Give back each line of the data exactly.

Dataset entries:
%%
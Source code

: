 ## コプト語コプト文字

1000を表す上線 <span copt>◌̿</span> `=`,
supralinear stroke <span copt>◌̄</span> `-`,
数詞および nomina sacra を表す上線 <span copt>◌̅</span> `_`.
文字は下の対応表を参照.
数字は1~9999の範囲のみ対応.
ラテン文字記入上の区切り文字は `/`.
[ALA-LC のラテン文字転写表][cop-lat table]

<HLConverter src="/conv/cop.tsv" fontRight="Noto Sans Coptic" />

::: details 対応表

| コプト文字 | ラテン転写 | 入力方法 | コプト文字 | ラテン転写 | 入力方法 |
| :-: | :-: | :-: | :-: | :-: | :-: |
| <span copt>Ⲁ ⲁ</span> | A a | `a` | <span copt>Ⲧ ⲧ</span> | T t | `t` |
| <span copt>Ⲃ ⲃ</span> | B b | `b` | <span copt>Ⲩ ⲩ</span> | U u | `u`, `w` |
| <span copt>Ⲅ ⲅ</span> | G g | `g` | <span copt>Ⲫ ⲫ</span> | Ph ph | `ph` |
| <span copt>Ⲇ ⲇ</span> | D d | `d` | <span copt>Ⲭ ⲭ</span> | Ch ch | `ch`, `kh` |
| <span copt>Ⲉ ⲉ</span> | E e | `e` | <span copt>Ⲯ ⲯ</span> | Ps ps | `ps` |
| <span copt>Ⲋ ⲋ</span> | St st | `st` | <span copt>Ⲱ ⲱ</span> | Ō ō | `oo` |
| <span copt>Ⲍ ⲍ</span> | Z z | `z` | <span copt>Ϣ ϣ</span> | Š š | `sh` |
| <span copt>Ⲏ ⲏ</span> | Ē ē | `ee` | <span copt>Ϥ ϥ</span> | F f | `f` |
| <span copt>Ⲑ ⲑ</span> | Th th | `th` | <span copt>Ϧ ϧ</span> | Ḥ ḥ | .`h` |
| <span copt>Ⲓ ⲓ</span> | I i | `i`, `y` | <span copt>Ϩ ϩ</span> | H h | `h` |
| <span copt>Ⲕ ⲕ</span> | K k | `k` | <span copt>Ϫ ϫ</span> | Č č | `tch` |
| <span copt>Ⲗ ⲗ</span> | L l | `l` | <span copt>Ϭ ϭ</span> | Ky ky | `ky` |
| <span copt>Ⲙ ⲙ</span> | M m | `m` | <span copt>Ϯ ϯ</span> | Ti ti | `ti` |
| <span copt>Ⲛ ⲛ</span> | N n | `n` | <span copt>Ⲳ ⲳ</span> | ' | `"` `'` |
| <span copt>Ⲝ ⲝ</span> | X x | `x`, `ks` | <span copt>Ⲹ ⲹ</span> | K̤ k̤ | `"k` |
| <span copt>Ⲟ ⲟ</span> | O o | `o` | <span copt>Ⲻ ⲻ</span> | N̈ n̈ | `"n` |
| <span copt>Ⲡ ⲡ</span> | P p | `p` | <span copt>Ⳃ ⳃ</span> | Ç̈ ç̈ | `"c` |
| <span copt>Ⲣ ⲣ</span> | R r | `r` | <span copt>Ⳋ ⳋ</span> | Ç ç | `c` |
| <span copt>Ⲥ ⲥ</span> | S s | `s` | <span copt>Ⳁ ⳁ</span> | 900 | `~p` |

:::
%%
Result of the task:
Source code

: ## コプト語コプト文字

1000を表す上線 <span copt>◌̿</span> `=`,
supralinear stroke <span copt>◌̄</span> `-`,
数詞および nomina sacra を表す上線 <span copt>◌̅</span> `_`.
文字は下の対応表を参照.
数字は1~9999の範囲のみ対応.
ラテン文字記入上の区切り文字は `/`.
[ALA-LC のラテン文字転写表][cop-lat table]

<HLConverter src="/conv/cop.tsv" fontRight="Noto Sans Coptic" />

::: details 対応表

| コプト文字 | ラテン転写 | 入力方法 | コプト文字 | ラテン転写 | 入力方法 |
| :-: | :-: | :-: | :-: | :-: | :-: |
| <span copt>Ⲁ ⲁ</span> | A a | `a` | <span copt>Ⲧ ⲧ</span> | T t | `t` |
| <span copt>Ⲃ ⲃ</span> | B b | `b` | <span copt>Ⲩ ⲩ</span> | U u | `u`, `w` |
| <span copt>Ⲅ ⲅ</span> | G g | `g` | <span copt>Ⲫ ⲫ</span> | Ph ph | `ph` |
| <span copt>Ⲇ ⲇ</span> | D d | `d` | <span copt>Ⲭ ⲭ</span> | Ch ch | `ch`, `kh` |
| <span copt>Ⲉ ⲉ</span> | E e | `e` | <span copt>Ⲯ ⲯ</span> | Ps ps | `ps` |
| <span copt>Ⲋ ⲋ</span> | St st | `st` | <span copt>Ⲱ ⲱ</span> | Ō ō | `oo` |
| <span copt>Ⲍ ⲍ</span> | Z z | `z` | <span copt>Ϣ ϣ</span> | Š š | `sh` |
| <span copt>Ⲏ ⲏ</span> | Ē ē | `ee` | <span copt>Ϥ ϥ</span> | F f | `f` |
| <span copt>Ⲑ ⲑ</span> | Th th | `th` | <span copt>Ϧ ϧ</span> | Ḥ ḥ | .`h` |
| <span copt>Ⲓ ⲓ</span> | I i | `i`, `y` | <span copt>Ϩ ϩ</span> | H h | `h` |
| <span copt>Ⲕ ⲕ</span> | K k | `k` | <span copt>Ϫ ϫ</span> | Č č | `tch` |
| <span copt>Ⲗ ⲗ</span> | L l | `l` | <span copt>Ϭ ϭ</span> | Ky ky | `ky` |
| <span copt>Ⲙ ⲙ</span> | M m | `m` | <span copt>Ϯ ϯ</span> | Ti ti | `ti` |
| <span copt>Ⲛ ⲛ</span> | N n | `n` | <span copt>Ⲳ ⲳ</span> | ' | `"` `'` |
| <span copt>Ⲝ ⲝ</span> | X x | `x`, `ks` | <span copt>Ⲹ ⲹ</span> | K̤ k̤ | `"k` |
| <span copt>Ⲟ ⲟ</span> | O o | `o` | <span copt>Ⲻ ⲻ</span> | N̈ n̈ | `"n` |
| <span copt>Ⲡ ⲡ</span> | P p | `p` | <span copt>Ⳃ ⳃ</span> | Ç̈ ç̈ | `"c` |
| <span copt>Ⲣ ⲣ</span> | R r | `r` | <span copt>Ⳋ ⳋ</span> | Ç ç | `c` |
| <span copt>Ⲥ ⲥ</span> | S s | `s` | <span copt>Ⳁ ⳁ</span> | 900 | `~p` |

:::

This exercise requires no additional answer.